What you will do: Where does the string "opinions" appear in the material? Copy each line that holds it.

^^^^

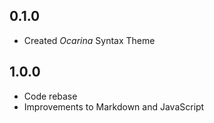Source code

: ## 0.1.0
- Created *Ocarina* Syntax Theme

## 1.0.0
- Code rebase
- Improvements to Markdown and JavaScript
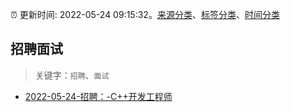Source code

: :alarm_clock: 更新时间: 2022-05-24 09:15:32。[来源分类](../README.md)、[标签分类](../TAGS.md)、[时间分类](../TIMELINE.md)

## 招聘面试


> 关键字：`招聘`、`面试`



- [2022-05-24-招聘：-C++开发工程师](https://www.v2ex.com/t/854969) 
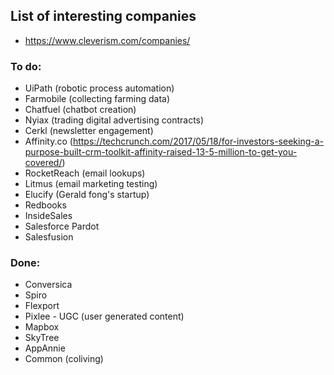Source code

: ## List of interesting companies

* https://www.cleverism.com/companies/

### To do:
* UiPath (robotic process automation)
* Farmobile (collecting farming data)
* Chatfuel (chatbot creation)
* Nyiax (trading digital advertising contracts)
* Cerkl (newsletter engagement)
* Affinity.co (https://techcrunch.com/2017/05/18/for-investors-seeking-a-purpose-built-crm-toolkit-affinity-raised-13-5-million-to-get-you-covered/)
* RocketReach (email lookups)
* Litmus (email marketing testing)
* Elucify (Gerald fong's startup)
* Redbooks
* InsideSales
* Salesforce Pardot
* Salesfusion

### Done:
* Conversica
* Spiro
* Flexport
* Pixlee - UGC (user generated content)
* Mapbox
* SkyTree
* AppAnnie
* Common (coliving)
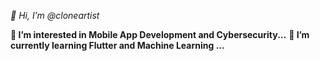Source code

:
_👋 Hi, I’m @cloneartist_

**👀 I’m interested in Mobile App Development and Cybersecurity...**
__🌱 I’m currently learning Flutter and Machine Learning ...__




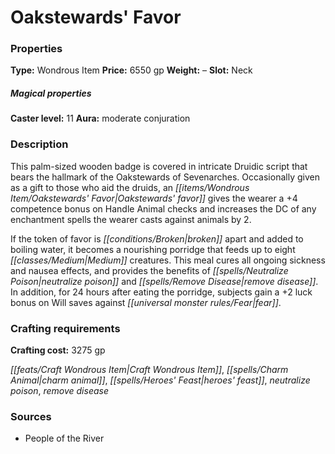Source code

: ﻿---
Title: "Oakstewards' Favor"
Type: "Wondrous Item"
Price: "6550 gp"
Weight: "–"
Slot: "Neck"
Caster level: "11"
Aura: "moderate conjuration"
Description: |
  "This palm-sized wooden badge is covered in intricate Druidic script that bears the hallmark of the Oakstewards of Sevenarches. Occasionally given as a gift to those who aid the druids, an _Oakstewards' favor_ gives the wearer a +4 competence bonus on Handle Animal checks and increases the DC of any enchantment spells the wearer casts against animals by 2.
  If the _token of favor_ is broken apart and added to boiling water, it becomes a nourishing porridge that feeds up to eight Medium creatures. This meal cures all ongoing sickness and nausea effects, and provides the benefits of _neutralize poison_ and _remove disease_. In addition, for 24 hours after eating the porridge, subjects gain a +2 luck bonus on Will saves against fear."
Crafting cost: "3275 gp"
Sources: "['People of the River']"
---

# Oakstewards' Favor

### Properties

**Type:** Wondrous Item **Price:** 6550 gp **Weight:** – **Slot:** Neck

##### Magical properties

**Caster level:** 11 **Aura:** moderate conjuration

### Description

This palm-sized wooden badge is covered in intricate Druidic script that bears the hallmark of the Oakstewards of Sevenarches. Occasionally given as a gift to those who aid the druids, an _[[items/Wondrous Item/Oakstewards' Favor|Oakstewards' favor]]_ gives the wearer a +4 competence bonus on Handle Animal checks and increases the DC of any enchantment spells the wearer casts against animals by 2.

If the token of favor is _[[conditions/Broken|broken]]_ apart and added to boiling water, it becomes a nourishing porridge that feeds up to eight _[[classes/Medium|Medium]]_ creatures. This meal cures all ongoing sickness and nausea effects, and provides the benefits of _[[spells/Neutralize Poison|neutralize poison]]_ and _[[spells/Remove Disease|remove disease]]_. In addition, for 24 hours after eating the porridge, subjects gain a +2 luck bonus on Will saves against _[[universal monster rules/Fear|fear]]_.

### Crafting requirements

**Crafting cost:** 3275 gp

_[[feats/Craft Wondrous Item|Craft Wondrous Item]]_, _[[spells/Charm Animal|charm animal]]_, _[[spells/Heroes' Feast|heroes' feast]]_, _neutralize poison_, _remove disease_

### Sources

* People of the River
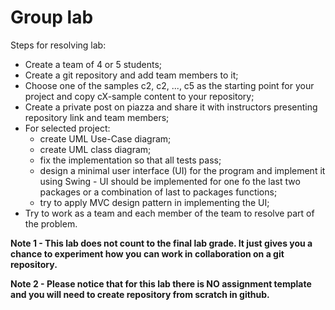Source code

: # Group lab

Steps for resolving lab:
- Create a team of 4 or 5 students;
- Create a git repository and add team members to it;
- Choose one of the samples c2, c2, ..., c5 as the starting point for your project and copy cX-sample content to your repository;
- Create a private post on piazza and share it with instructors presenting repository link and team members;
- For selected project:
    * create UML Use-Case diagram;
    * create UML class diagram;
    * fix the implementation so that all tests pass;
    * design a minimal user interface (UI) for the program and implement it using Swing - UI should be implemented for one fo the last two packages or a combination of last to packages functions;
    * try to apply MVC design pattern in implementing the UI;
- Try to work as a team and each member of the team to resolve part of the problem.

**Note 1 - This lab does not count to the final lab grade. It just gives you a chance to experiment how you can work in collaboration on a git repository.**

**Note 2 - Please notice that for this lab there is NO assignment template and you will need to create repository from scratch in github.**    
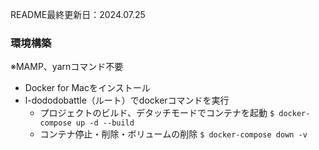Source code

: README最終更新日：2024.07.25

### 環境構築
※MAMP、yarnコマンド不要
- Docker for Macをインストール
- l-dododobattle（ルート）でdockerコマンドを実行
    - プロジェクトのビルド、デタッチモードでコンテナを起動 `$ docker-compose up -d --build`
    - コンテナ停止・削除・ボリュームの削除 `$ docker-compose down -v`
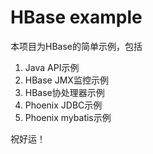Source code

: # HBase example

本项目为HBase的简单示例，包括

1. Java API示例
2. HBase JMX监控示例
3. HBase协处理器示例
4. Phoenix JDBC示例
5. Phoenix mybatis示例

祝好运！
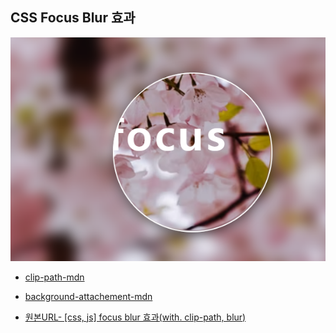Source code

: ## CSS Focus Blur 효과
![focus](./src/focus.PNG)
* [clip-path-mdn](https://developer.mozilla.org/ko/docs/Web/CSS/clip-path)
* [background-attachement-mdn](https://developer.mozilla.org/ko/docs/Web/CSS/background-attachment)

* [원본URL- [css, js] focus blur 효과(with. clip-path, blur)
  ](https://mong-blog.tistory.com/entry/css-js-focus-blur-%ED%9A%A8%EA%B3%BCwith-clip-path-blur)
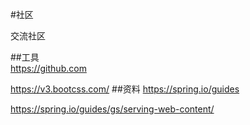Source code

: #社区

交流社区

##工具  
https://github.com

https://v3.bootcss.com/
##资料
https://spring.io/guides

https://spring.io/guides/gs/serving-web-content/

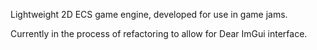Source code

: Lightweight 2D ECS game engine, developed for use in game jams. 

Currently in the process of refactoring to allow for Dear ImGui interface.
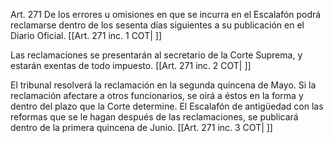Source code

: Art. 271 De los errores u omisiones en que se incurra en el Escalafón podrá reclamarse dentro de los sesenta días siguientes a su publicación en el Diario Oficial. [[Art. 271 inc. 1 COT| ]]

Las reclamaciones se presentarán al secretario de la Corte Suprema, y estarán exentas de todo impuesto. [[Art. 271 inc. 2 COT| ]]

El tribunal resolverá la reclamación en la segunda quincena de Mayo. Si la reclamación afectare a otros funcionarios, se oirá a éstos en la forma y dentro del plazo que la Corte determine. El Escalafón de antigüedad con las reformas que se le hagan después de las reclamaciones, se publicará dentro de la primera quincena de Junio. [[Art. 271 inc. 3 COT| ]]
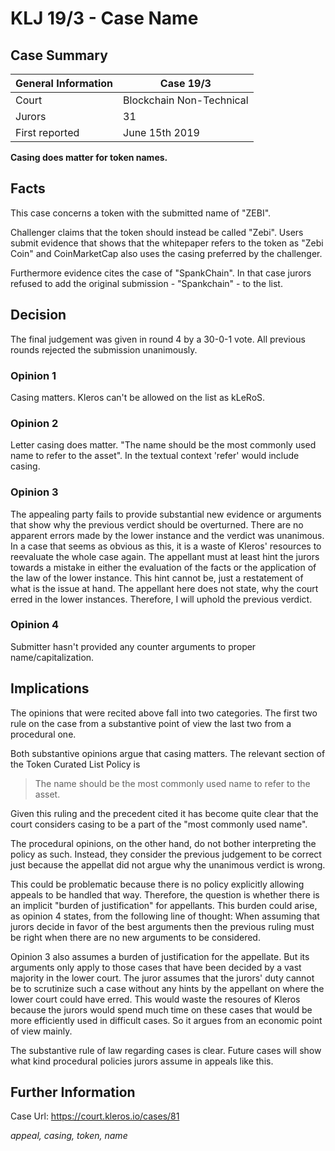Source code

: # KLJ 19/3 - Case Name

## Case Summary

General Information | Case 19/3 
--- | ---
Court | Blockchain Non-Technical
Jurors | 31
First reported | June 15th 2019

**Casing does matter for token names.**

## Facts
This case concerns a token with the submitted name of "ZEBI".

Challenger claims that the token should instead be called "Zebi". Users
submit evidence that shows that the whitepaper refers to the token as
"Zebi Coin" and CoinMarketCap also uses the casing preferred by the challenger.

Furthermore evidence cites the case of "SpankChain". In that case jurors
refused to add the original submission - "Spankchain" - to the list.

## Decision
The final judgement was given in round 4 by a 30-0-1 vote. All previous
rounds rejected the submission unanimously.

### Opinion 1
Casing matters. Kleros can't be allowed on the list as kLeRoS.

### Opinion 2
Letter casing does matter. "The name should be the most commonly used name
to refer to the asset". In the textual context 'refer' would include casing.

### Opinion 3
The appealing party fails to provide substantial new evidence or arguments
that show why the previous verdict should be overturned. There are no
apparent errors made by the lower instance and the verdict was unanimous.
In a case that seems as obvious as this, it is a waste of Kleros' resources
to reevaluate the whole case again. The appellant must at least hint the
jurors towards a mistake in either the evaluation of the facts or the
application of the law of the lower instance. This hint cannot be, just a
restatement of what is the issue at hand. The appellant here does not
state, why the court erred in the lower instances. Therefore, I will
uphold the previous verdict.

### Opinion 4
Submitter hasn't provided any counter arguments to proper name/capitalization.

## Implications
The opinions that were recited above fall into two categories. The first two
rule on the case from a substantive point of view the last two from a
procedural one.

Both substantive opinions argue that casing matters. The relevant section
of the Token Curated List Policy is

> The name should be the most commonly used name to refer to the asset.

Given this ruling and the precedent cited it has become quite clear that
the court considers casing to be a part of the "most commonly used name".

The procedural opinions, on the other hand, do not bother interpreting the
policy as such. Instead, they consider the previous judgement to be correct
just because the appellat did not argue why the unanimous verdict is wrong.

This could be problematic because there is no policy explicitly allowing
appeals to be handled that way. Therefore, the question is whether there 
is an implicit "burden of justification" for appellants. This burden could
arise, as opinion 4 states, from the following line of thought: When assuming
that jurors decide in favor of the best arguments then the previous ruling
must be right when there are no new arguments to be considered.

Opinion 3 also assumes a burden of justification for the appellate. But its
arguments only apply to those cases that have been decided by a vast majority
in the lower court. The juror assumes that the jurors' duty cannot be to
scrutinize such a case without any hints by the appellant on where the lower
court could have erred. This would waste the resoures of Kleros because the
jurors would spend much time on these cases that would be more efficiently
used in difficult cases. So it argues from an economic point of view mainly.

The substantive rule of law regarding cases is clear. Future cases will show
what kind procedural policies jurors assume in appeals like this.

## Further Information
Case Url: https://court.kleros.io/cases/81

*appeal, casing, token, name*
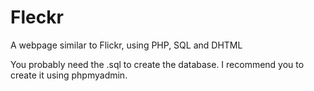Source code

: Fleckr
======

A webpage similar to Flickr, using PHP, SQL and DHTML

You probably need the .sql to create the database. I recommend you to create it using phpmyadmin.
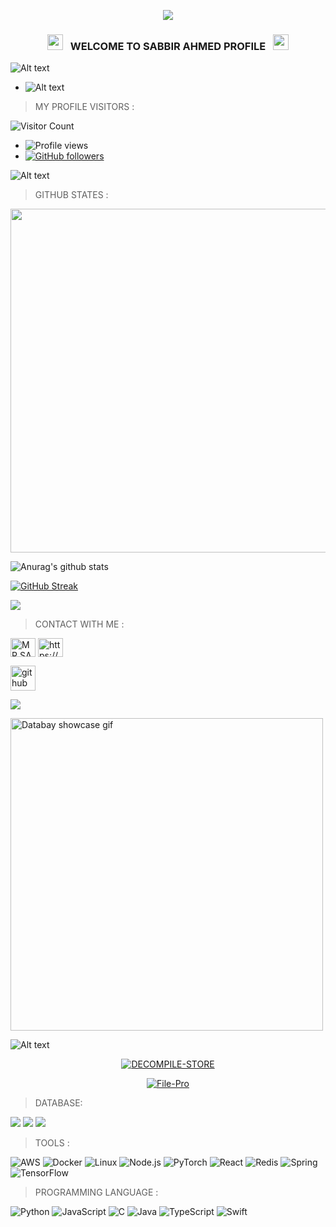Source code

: <p align="center"><img src="https://img.shields.io/badge/MADE%20IN BANGLADESHI-SPAMMER AND PROGRAMMER-green?colorA=%23ff0000&colorB=%23017e40&style=flat-square">

<h3 align="center">
  <img src="https://emoji.discord.st/emojis/768b108d-274f-4f44-a634-8477b16efce7.gif" width="25">
  &nbsp; WELCOME TO SABBIR AHMED PROFILE &nbsp;
  <img src="https://emoji.discord.st/emojis/768b108d-274f-4f44-a634-8477b16efce7.gif" width="25">
</h3>



![Alt text](https://encrypted-tbn0.gstatic.com/images?q=tbn:ANd9GcRwWLycnroK3m9ziU-XC1yJsE9JzQoXHv9P5A&usqp=CAU)
- ![Alt text](https://c.tenor.com/flflC6GFzO8AAAAd/sultan-alrefaei-programmer.gif)




> MY PROFILE VISITORS :

![Visitor Count](https://profile-counter.glitch.me/SABBIR163-XD/count.svg)

- ![Profile views](https://gpvc.arturio.dev/SABBIR163-XD)
- [![GitHub followers](https://img.shields.io/github/followers/SABBIR163-XD.svg?style=social&label=Follow&maxAge=0090900)](https://github.com/SABBIR163-XD?tab=followers)

![Alt text](https://camo.githubusercontent.com/bdc2bf0e7c954ae3cecff56b9712a4411a87c014780b8de8ee050f4f6a3c7b55/68747470733a2f2f696d672e736869656c64732e696f2f62616467652f57686174736170702d626c61636b3f7374796c653d666f722d7468652d6261646765266c6f676f3d7768617473617070)

> GITHUB STATES :

<a href="https://github.com/SABBIR163-XD"><img width=550 src="https://github-profile-trophy.vercel.app/?username=SABBIR163-XD&theme=dracula&no-frame=true&title=Followers,Stars,Commit,Repository,Issues"/></a>

![Anurag's github stats](https://github-readme-stats.vercel.app/api?username=SABBIR163-XD&theme=merko)

[![GitHub Streak](http://github-readme-streak-stats.herokuapp.com?user=SABBIR163-XD&theme=merko&date_format=M%20j%5B%2C%20Y%5D)](https://git.io/streak-stats)

<img align="center" src="https://github-readme-stats.anuraghazra1.vercel.app/api/top-langs/?username=MohsinTheLegend&layout=compact&theme=chartreuse-dark" />

> CONTACT WITH ME :

<p align="left">


<a href="https://fb.com/MR.SABBIR.OFFICIAL404" target="blank"><img align="center" src="https://raw.githubusercontent.com/rahuldkjain/github-profile-readme-generator/master/src/images/icons/Social/facebook.svg" alt="MR.SABBIR.OFFICIAL404" height="30" width="40" /></a>
<a href="https://github.com/SABBIR163-XD" target="blank"><img align="center" src="https://raw.githubusercontent.com/rahuldkjain/github-profile-readme-generator/master/src/images/icons/Social/instagram.svg" alt="https://www.facebook.com/MR.SABBIR.OFFICIAL404" height="30" width="40" /></a>



[<img src='https://cdn.jsdelivr.net/npm/simple-icons@3.0.1/icons/github.svg' alt='github' height='40'>](https://github.com/SABBIR163-XD) <a href="https://github.com/SABBIR163-XD"></a>

</p>

![](https://img.shields.io/badge/<N1LOY_V4U>-<niloy0-H4CK3R>-informational?style=flat&logo=data:image/svg%2bxml;base64,<BASE64_DATA>)

<img src="https://media2.giphy.com/media/26tn33aiTi1jkl6H6/giphy.webp?cid=6c09b95240684b5aa38668a31b3149db5aec5caaad2210f4&rid=giphy.webp&ct=g" alt="Databay showcase gif" title="Databay showcase gif" width="500"/>

![Alt text](https://media1.giphy.com/media/hv13U4h8Y7hEdCQ0Ik/giphy.webp?cid=6c09b9522ee6b1814c8c70ffe3bae780c736cb7da859a527&rid=giphy.webp&ct=g)

<p align="center">
<a href="https://github.com/SABBIR163-XD/DECOMPILE-STORE"><img title="DECOMPILE-STORE" src="https://github-readme-stats.vercel.app/api/pin/?username=SABBIR163-XD&repo=DECOMPILE-STORE&theme=vision-friendly-dark"></a>

<p align="center">
<a href="https://github.com/SABBIR163-XD/DECOMPILE-STORE"><img title="File-Pro" src="https://github-readme-stats.vercel.app/api/pin/?username=SABBIR163-XD&repo=File-Pro&theme=vision-friendly-dark"></a>

> DATABASE:

<p>
  <img src="https://img.shields.io/badge/MySQL-00000F?style=for-the-badge&logo=mysql&logoColor=white" />
  <img src="https://img.shields.io/badge/PostgreSQL-316192?style=for-the-badge&logo=postgresql&logoColor=white" />
  <img src="https://img.shields.io/badge/MongoDB-4EA94B?style=for-the-badge&logo=mongodb&logoColor=white" />

> TOOLS :

![AWS](https://img.shields.io/badge/-AWS-000?&logo=Amazon-AWS&logoColor=F90)
![Docker](https://img.shields.io/badge/-Docker-000?&logo=Docker)
![Linux](https://img.shields.io/badge/-Linux-000?&logo=Linux)
![Node.js](https://img.shields.io/badge/-Node.js-000?&logo=node.js)
![PyTorch](https://img.shields.io/badge/-PyTorch-000?&logo=PyTorch)
![React](https://img.shields.io/badge/-React-000?&logo=React)
![Redis](https://img.shields.io/badge/-Redis-000?&logo=Redis)
![Spring](https://img.shields.io/badge/-Spring-000?&logo=Spring)
![TensorFlow](https://img.shields.io/badge/-TensorFlow-000?&logo=TensorFlow)

> PROGRAMMING LANGUAGE :

![Python](https://img.shields.io/badge/-Python-000?&logo=Python)
![JavaScript](https://img.shields.io/badge/-JavaScript-000?&logo=JavaScript)
![C](https://img.shields.io/badge/-C-000?&logo=C)
![Java](https://img.shields.io/badge/-Java-000?&logo=Java&logoColor=007396)
![TypeScript](https://img.shields.io/badge/-TypeScript-000?&logo=TypeScript)
![Swift](https://img.shields.io/badge/-Swift-000?&logo=Swift)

^^^^

Solution for this problem:
The opinions that were recited above fall into two categories. The first two
Both substantive opinions argue that casing matters. The relevant section
The procedural opinions, on the other hand, do not bother interpreting the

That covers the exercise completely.